Having lived with it for a bit, I can say that there isn’t much I don’t like about the Ferrari 458.
Yes, I know, and I hear you all crying as one nation: the buttons on the steering wheel are a bit silly. Hammond and Clarkson have complained about them, but really, what’s the problem? The left indicator is on the left and the right one is on the right. Most of the time your hands are in the quarter-to-three position, so it makes a certain amount of sense.
Lots of BMW and Harley motorcycles have separate indicator switches at opposite ends of the handlebars, and no one thinks that’s daft. The headlight switch is also on there, and the wiper switch. They have to be somewhere. And there’s that Mantovani knob that sets up the chassis, but that just stays in the Sport position.
I know, it’s all a bit of a sop to F1 fantasists, so you could argue that it’s a bit juvenile. But if you’re worried about being juvenile, you wouldn’t have a supercar in the first place, because they’re ultimately for people with arrested development and who don’t fly fighter aircraft.

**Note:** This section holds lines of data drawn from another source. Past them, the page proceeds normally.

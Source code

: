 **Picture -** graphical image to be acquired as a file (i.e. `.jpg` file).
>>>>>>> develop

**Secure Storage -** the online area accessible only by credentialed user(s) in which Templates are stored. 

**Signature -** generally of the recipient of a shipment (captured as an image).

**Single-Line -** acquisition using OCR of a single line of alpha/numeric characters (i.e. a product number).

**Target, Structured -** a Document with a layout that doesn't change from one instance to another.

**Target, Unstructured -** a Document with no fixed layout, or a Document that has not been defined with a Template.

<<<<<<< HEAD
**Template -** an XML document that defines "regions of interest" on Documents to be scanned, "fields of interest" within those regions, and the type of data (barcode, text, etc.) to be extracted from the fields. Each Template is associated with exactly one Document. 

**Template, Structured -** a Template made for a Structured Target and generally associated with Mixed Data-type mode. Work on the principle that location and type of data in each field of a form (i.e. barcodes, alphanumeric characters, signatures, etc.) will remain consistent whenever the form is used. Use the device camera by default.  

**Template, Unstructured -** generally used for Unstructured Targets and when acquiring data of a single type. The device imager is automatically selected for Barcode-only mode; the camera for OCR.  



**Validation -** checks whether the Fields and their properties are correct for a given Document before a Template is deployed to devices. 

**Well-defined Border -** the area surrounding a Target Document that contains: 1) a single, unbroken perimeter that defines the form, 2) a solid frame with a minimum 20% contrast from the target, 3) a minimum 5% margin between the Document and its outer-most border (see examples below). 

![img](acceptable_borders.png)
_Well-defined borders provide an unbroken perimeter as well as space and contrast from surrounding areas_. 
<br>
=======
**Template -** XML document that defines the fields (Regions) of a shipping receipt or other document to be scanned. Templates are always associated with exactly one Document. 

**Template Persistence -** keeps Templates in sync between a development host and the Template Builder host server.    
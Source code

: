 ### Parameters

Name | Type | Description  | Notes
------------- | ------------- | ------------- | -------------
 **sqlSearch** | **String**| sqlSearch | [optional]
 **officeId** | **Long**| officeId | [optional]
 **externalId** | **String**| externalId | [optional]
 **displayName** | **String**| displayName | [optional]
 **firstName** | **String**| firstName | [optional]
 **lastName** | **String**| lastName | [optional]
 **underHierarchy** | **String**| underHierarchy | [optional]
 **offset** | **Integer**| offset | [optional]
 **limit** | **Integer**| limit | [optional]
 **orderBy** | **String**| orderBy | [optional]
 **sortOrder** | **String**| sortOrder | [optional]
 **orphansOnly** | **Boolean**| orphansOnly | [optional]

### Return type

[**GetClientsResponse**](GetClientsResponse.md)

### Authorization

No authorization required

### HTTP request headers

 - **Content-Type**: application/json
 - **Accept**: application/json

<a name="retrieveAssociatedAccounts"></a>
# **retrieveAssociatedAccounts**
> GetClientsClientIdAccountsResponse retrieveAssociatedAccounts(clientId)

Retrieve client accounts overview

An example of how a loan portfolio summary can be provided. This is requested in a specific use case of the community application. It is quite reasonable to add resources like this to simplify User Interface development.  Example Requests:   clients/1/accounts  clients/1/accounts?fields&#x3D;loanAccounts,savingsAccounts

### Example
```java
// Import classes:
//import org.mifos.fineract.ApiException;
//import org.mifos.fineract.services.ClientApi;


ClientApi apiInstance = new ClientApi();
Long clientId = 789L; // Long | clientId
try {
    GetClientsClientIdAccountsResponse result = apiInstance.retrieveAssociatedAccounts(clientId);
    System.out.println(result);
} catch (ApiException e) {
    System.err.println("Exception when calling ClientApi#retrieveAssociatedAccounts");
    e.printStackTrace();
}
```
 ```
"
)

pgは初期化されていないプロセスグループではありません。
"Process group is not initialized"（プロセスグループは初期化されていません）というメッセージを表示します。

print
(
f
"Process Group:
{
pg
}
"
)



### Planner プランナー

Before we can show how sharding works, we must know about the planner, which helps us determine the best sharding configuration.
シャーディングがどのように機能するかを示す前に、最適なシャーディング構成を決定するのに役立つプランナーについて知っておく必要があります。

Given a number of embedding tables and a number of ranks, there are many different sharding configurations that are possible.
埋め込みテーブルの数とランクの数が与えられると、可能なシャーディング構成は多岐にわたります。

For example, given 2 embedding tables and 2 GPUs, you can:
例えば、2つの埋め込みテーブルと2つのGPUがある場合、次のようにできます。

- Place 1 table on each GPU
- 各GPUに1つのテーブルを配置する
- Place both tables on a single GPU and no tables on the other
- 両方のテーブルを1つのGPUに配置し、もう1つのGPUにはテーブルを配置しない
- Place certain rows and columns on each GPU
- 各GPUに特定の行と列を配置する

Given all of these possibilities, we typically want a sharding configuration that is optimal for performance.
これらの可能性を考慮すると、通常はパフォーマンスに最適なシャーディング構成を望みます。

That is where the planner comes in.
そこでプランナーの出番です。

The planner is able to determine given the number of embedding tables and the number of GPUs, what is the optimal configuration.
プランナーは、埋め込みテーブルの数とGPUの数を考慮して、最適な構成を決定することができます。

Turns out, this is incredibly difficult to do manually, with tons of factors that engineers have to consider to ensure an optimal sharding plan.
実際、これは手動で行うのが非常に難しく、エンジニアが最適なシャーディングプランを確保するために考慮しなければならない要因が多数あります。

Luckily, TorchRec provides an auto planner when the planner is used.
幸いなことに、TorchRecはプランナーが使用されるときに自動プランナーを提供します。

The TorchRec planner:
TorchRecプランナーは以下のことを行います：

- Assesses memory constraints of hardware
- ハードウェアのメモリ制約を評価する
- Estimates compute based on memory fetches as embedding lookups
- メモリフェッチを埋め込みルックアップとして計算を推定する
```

I find the controls for managing the satnav and music a bit convoluted and badly positioned. They’re over on the right, which means your passenger can’t work that stuff for you. You are forced to do it yourself, which is quite tricky because most of your capacity for logical thought is being used up trying to remember what all those buttons on the steering wheel do.
Meanwhile, your passenger does have access to the control knob and display that deals with the current status of the traction control, various engine temperatures and a trip computer. I don’t want Clarkson to touch any of that stuff. They should be the other way round.
But my only serious complaint is that it does seem terribly wide. I don’t mean in the anthropological sense – as in “Mike Brewer? He’s a bit wide” – but literally that it’s too far from one side to the other, like many of my mates these days.
I’m actually not quite sure why this two-seater ended up so big. When I look at the engine – they put a glass bit at the back so you can check this too, next time you come across one – it’s nothing like as broad as the car. Yet the two occupants sit quite far apart. Baffling.
There is a well-understood law that is something like the opposite of diminishing returns at work in a supercar. The engine is powerful, so the tyres must be fat, and everything must be kept low so it doesn’t fall over in corners and so on, and you end up with a Ferrari 458. Lamborghinis generally arrive at similar dimensions.
So not only does it barely make it through the garage door with around half an inch to spare each side, it’s also slightly intimidating on those winding little roads where a Fezza ought to be great fun. I didn’t spend all this money on a car to only enjoy it if there’s no one coming the other way.
The answer, I’ve decided – wait for it – is a smaller Ferrari. Why not? If we ditch the requirement for a ludicrous top speed, we can have a delicious, high-revving small V8 of around 2.5-litres in a modest, lightweight and very chuckable car. It will be more than an MR2, because it will still have the gut-wrenching styling of a Ferrari and will still be anointed with exquisite Ferrari details, like beautiful instruments and those Daytona seats.
Chris Evans, the celebrated radio broadcastist, would now bounce up and down in his chair shouting: “You mean like the Dino, you fool!” and yes, I suppose I do. Something a bit like the Dino. There you go. But then I came across a picture of a 1966 Honda S800 roadster, and it struck me: not a new Dino, but a miniaturised front-engined Ferrari. How fabulous would that be?
Soichiro Honda, after all, embraced some similar philosophies to Ferrari’s. He liked short-stroke and high-revving engines, and saw that as a way to extract impressive power from small capacity. That was the legacy of his motorcycle-racing work.
It would mean that low-range torque would be a bit lacking, but so what? It’s a Ferrari, not a diesel-engined car for David Brent, “good at the motorway cruise”. You want to be encouraged to wring its neck and revel in the fizz.
Imagine that: sitting in a perfectly proportioned but pint-sized Ferrari and watching its little bonnet swell as it sniffs the air at 9,000rpm. Never mind the LaFerrari. This would be LaFerrariPiccola. Bella.
I tested the idea down the pub. “You mean a bit like an MX-5?” said someone. Yes. A bit like that. But with a more complicated steering wheel, to make me feel special.